Dans l’esprit de la rébellion syrienne, l’homme est ainsi perçu comme une figure « terroriste » et présenté comme « le Joker meurtrier » de la région. « Le meurtre de Qassem Soleimani, patron numéro un des crimes des gardiens de la révolution contre les peuples syrien et irakien et les peuples de la région, est une frappe douloureuse qui confirme que le monde est capable de stopper l’Iran et de protéger les civils syriens s’il le veut », a estimé sur Twitter Nasr Hariri, le chef de l’opposition syrienne en exil.


« Honnêtement, j’ai été heureux d’apprendre qu’il a été tué. Il n’y a pas que les Syriens qui le sont, le Moyen-Orient tout entier devrait se réjouir de la mort de l’homme qui a alimenté pendant des années la haine entre les différentes sectes religieuses », confie Ziad*, un activiste basé à Gaziantep. « Soleimani était un tueur impitoyable. Il est rare que, dans une bataille d’ego, justice soit ainsi rendue par ricochet », écrit un opposant syrien sur un groupe WhatsApp réunissant des activistes et des journalistes du monde entier. « Soleimani a encouragé Assad à céder Palmyre à l’État islamique et à concentrer ses forces sur Alep, un endroit qui, selon lui, était d’une plus grande importance stratégique. Comme l’État islamique a détruit Palmyre, Soleimani a détruit Alep », poursuit-il. Lors de la chute d’Alep en décembre 2016, le puissant commandant iranien avait été pris en photo marchant aux côtés des forces gouvernementales dans un décor de désolation.
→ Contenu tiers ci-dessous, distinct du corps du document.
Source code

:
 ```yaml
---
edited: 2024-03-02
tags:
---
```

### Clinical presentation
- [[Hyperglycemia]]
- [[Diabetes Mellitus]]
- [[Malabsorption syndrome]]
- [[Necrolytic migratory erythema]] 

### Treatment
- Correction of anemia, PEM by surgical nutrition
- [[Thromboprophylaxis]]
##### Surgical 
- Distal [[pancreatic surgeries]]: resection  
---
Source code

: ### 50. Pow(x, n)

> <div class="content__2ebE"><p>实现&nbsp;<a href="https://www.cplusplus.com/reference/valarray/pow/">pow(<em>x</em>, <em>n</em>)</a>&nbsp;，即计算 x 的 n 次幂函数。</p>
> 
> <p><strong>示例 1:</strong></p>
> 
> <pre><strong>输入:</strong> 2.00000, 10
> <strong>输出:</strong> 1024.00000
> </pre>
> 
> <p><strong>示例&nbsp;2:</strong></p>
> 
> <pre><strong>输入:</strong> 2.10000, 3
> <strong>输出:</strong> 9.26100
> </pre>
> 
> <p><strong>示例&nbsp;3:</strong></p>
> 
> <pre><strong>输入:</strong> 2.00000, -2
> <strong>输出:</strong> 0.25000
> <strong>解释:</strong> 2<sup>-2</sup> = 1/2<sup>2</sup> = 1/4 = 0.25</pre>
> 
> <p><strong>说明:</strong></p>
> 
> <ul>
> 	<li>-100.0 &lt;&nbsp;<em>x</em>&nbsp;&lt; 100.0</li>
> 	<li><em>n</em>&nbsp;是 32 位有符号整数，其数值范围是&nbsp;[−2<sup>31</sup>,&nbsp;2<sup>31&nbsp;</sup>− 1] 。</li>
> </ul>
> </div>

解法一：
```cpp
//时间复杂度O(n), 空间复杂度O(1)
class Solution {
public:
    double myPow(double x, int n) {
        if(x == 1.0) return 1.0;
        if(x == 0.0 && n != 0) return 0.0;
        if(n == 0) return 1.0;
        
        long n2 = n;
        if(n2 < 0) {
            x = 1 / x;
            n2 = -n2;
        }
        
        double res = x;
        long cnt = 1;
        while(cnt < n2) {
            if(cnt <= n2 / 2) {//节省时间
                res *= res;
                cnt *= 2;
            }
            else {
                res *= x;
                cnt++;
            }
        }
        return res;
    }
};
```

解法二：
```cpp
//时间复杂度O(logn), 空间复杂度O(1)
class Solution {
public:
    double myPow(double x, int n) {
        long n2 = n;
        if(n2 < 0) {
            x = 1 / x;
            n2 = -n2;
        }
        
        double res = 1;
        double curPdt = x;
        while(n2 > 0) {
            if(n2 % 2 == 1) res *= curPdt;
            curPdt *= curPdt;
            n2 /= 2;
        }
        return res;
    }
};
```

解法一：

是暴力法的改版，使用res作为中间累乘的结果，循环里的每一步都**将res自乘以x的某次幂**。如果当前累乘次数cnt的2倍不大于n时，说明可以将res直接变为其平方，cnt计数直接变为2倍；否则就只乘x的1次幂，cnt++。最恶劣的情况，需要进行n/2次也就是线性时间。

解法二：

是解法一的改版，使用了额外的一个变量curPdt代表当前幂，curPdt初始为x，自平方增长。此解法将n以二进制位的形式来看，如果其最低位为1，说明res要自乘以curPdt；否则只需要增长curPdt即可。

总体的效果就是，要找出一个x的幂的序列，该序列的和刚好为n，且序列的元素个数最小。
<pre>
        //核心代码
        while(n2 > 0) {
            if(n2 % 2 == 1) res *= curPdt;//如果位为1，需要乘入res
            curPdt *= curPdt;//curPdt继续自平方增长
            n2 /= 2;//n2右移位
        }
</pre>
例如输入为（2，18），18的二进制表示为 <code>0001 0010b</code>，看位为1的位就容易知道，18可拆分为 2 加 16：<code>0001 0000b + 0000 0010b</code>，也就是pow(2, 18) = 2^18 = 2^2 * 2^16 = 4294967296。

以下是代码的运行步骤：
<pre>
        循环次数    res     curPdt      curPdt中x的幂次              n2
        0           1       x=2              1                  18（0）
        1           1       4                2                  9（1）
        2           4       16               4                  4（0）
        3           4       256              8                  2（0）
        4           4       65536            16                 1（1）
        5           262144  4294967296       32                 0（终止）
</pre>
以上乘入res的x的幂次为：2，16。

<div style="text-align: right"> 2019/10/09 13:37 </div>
Dans la province d’Idleb, le dernier bastion antirégime en proie à des bombardements intenses de Damas et de Moscou, des habitants ont célébré la nouvelle en offrant des pâtisseries. En avril 2017, l’opposition syrienne avait déjà laissé éclater sa joie lors des frappes américaines en représailles aux attaques chimiques du régime contre Khan Cheikhoun. À Ariha hier, des milliers de personnes sont descendues dans la rue, lors de la manifestation hebdomadaire contre le régime et ses alliés, pour saluer le raid américain contre « le criminel Soleimani». « Il a disparu Soleimani, aaqbal al-thani (vivement le deuxième) », chantaient des habitants de Binnich, dans la province d’Idleb. Comme à chaque événement marquant dans la guerre syrienne, l’artiste-peintre Aziz el-Asmar a peint sur un mur de la ville Kassem Soleimani jeté dans « les poubelles de l’histoire ». « Pour les habitants de Hama, de Homs, du Qalamoun, d’Alep, de la Ghouta, et d’ailleurs, nous célébrons aujourd’hui. Un peu de bonheur et d’espoir est désormais entré dans la vie des Syriens », commente dans une vidéo un réfugié en Turquie, en mangeant des maamouls.Nombreux sont ceux qui exultaient hier, s’en donnant à cœur joie sur les réseaux sociaux. Sur Twitter et sur Facebook, des photomontages moquant Soleimani ou Bachar, et d’autres présentant (le président américain Donald) Trump comme un héros, ont rapidement circulé. Le chef de l’État syrien, Bachar el-Assad, épaulé militairement par Téhéran, a assuré hier que le soutien du général iranien à l’armée syrienne «ne sera pas oublié ». « Bachar doit être bien content que les États-Unis l’aient liquidé. Il ne devait pas apprécier le fait de se faire mener par la baguette par l’Iranien », ironise Raed, un journaliste de l’opposition, de la province d’Alep.